_Task requirements_.
Exactly the lines starting at the line containing "and the four" and ending at the line containing "engines that stand" are to be written out from the listing below, both included.

_Dataset entries_.
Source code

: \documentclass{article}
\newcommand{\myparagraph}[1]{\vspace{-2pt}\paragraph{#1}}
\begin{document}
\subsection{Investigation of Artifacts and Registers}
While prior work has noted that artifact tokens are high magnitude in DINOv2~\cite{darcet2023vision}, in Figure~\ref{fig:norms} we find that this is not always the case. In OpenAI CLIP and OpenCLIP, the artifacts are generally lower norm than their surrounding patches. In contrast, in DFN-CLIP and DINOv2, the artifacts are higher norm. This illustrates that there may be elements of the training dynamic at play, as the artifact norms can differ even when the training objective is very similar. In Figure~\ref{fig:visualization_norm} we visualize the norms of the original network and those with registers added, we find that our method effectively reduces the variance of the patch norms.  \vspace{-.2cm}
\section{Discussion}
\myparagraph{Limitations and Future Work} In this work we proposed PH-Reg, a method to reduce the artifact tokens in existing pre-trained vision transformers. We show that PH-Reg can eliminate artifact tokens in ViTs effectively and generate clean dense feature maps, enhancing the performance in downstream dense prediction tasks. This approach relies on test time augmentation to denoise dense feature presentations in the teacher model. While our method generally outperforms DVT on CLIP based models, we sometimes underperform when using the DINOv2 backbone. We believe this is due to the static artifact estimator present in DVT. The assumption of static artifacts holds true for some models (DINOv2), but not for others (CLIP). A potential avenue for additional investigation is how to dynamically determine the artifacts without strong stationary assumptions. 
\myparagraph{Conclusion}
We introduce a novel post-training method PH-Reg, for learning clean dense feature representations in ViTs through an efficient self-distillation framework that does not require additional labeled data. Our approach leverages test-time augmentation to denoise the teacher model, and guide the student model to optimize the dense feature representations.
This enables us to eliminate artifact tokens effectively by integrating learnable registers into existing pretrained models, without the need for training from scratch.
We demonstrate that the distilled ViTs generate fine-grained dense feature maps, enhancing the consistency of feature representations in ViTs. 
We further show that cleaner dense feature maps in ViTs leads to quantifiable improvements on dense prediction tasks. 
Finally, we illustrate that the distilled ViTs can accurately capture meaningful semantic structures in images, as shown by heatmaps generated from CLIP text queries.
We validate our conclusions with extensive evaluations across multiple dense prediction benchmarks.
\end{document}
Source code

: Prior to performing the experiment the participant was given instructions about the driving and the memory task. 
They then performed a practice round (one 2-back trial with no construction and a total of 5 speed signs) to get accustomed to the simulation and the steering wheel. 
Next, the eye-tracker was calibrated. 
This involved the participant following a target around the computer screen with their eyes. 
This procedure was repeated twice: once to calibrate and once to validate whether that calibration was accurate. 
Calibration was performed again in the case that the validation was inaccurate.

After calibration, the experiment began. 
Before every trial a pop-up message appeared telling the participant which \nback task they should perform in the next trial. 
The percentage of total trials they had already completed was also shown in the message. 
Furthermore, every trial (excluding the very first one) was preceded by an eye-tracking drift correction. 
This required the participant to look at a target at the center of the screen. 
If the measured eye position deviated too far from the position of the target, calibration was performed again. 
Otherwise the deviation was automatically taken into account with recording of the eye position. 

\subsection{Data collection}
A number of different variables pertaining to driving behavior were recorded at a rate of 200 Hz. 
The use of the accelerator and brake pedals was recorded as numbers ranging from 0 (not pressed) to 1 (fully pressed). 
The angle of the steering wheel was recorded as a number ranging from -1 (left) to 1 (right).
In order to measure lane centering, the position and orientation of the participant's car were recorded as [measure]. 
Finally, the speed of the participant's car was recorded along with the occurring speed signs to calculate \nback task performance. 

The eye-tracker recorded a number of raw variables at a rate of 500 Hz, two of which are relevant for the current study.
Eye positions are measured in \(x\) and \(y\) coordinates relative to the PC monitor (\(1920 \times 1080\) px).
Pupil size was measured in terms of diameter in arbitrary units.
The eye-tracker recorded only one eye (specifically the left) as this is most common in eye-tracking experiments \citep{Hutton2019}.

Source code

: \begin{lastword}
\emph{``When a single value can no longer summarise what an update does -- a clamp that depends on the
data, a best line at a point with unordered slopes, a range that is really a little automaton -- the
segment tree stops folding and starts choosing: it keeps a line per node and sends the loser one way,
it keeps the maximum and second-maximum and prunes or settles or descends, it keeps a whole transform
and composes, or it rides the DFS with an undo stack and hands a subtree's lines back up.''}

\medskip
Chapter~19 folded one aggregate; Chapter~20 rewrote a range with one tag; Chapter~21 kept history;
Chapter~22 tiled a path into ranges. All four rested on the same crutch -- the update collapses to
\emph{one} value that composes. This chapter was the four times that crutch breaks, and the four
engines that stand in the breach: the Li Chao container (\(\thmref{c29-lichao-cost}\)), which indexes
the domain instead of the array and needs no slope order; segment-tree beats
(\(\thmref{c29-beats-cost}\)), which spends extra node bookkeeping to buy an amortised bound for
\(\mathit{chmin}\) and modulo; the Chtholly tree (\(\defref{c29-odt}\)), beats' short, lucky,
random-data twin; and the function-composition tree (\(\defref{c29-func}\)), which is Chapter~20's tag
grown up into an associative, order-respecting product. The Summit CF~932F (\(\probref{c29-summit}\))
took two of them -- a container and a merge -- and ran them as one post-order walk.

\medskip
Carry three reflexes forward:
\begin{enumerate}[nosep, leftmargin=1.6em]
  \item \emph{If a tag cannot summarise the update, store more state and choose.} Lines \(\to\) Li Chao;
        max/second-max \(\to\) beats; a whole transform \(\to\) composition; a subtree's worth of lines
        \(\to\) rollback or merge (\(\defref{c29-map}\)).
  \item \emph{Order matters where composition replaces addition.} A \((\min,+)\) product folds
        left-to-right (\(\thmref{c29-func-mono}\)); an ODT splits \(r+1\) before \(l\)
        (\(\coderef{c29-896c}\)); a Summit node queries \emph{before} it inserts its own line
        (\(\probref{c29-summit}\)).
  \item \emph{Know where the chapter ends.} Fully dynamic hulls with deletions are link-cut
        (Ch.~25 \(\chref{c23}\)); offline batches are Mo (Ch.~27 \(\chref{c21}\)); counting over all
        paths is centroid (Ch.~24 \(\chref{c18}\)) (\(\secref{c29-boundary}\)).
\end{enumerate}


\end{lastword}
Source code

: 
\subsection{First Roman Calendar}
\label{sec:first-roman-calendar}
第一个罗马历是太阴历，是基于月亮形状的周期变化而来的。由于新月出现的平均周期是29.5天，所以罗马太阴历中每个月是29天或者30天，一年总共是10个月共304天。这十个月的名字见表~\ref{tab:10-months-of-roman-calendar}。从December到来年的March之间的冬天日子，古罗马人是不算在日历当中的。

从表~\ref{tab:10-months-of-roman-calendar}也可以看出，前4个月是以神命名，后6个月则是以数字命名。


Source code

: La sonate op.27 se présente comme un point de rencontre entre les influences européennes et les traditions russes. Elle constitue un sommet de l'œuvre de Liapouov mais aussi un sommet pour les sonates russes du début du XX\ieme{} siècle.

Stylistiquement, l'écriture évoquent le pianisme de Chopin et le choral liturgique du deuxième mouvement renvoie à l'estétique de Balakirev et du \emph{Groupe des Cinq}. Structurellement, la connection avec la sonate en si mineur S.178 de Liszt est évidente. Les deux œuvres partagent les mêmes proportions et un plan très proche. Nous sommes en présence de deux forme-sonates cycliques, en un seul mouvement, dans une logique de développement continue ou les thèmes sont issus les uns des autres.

_Solution to this problem_.
\emph{one} value that composes. This chapter was the four times that crutch breaks, and the four
engines that stand in the breach: the Li Chao container (\(\thmref{c29-lichao-cost}\)), which indexes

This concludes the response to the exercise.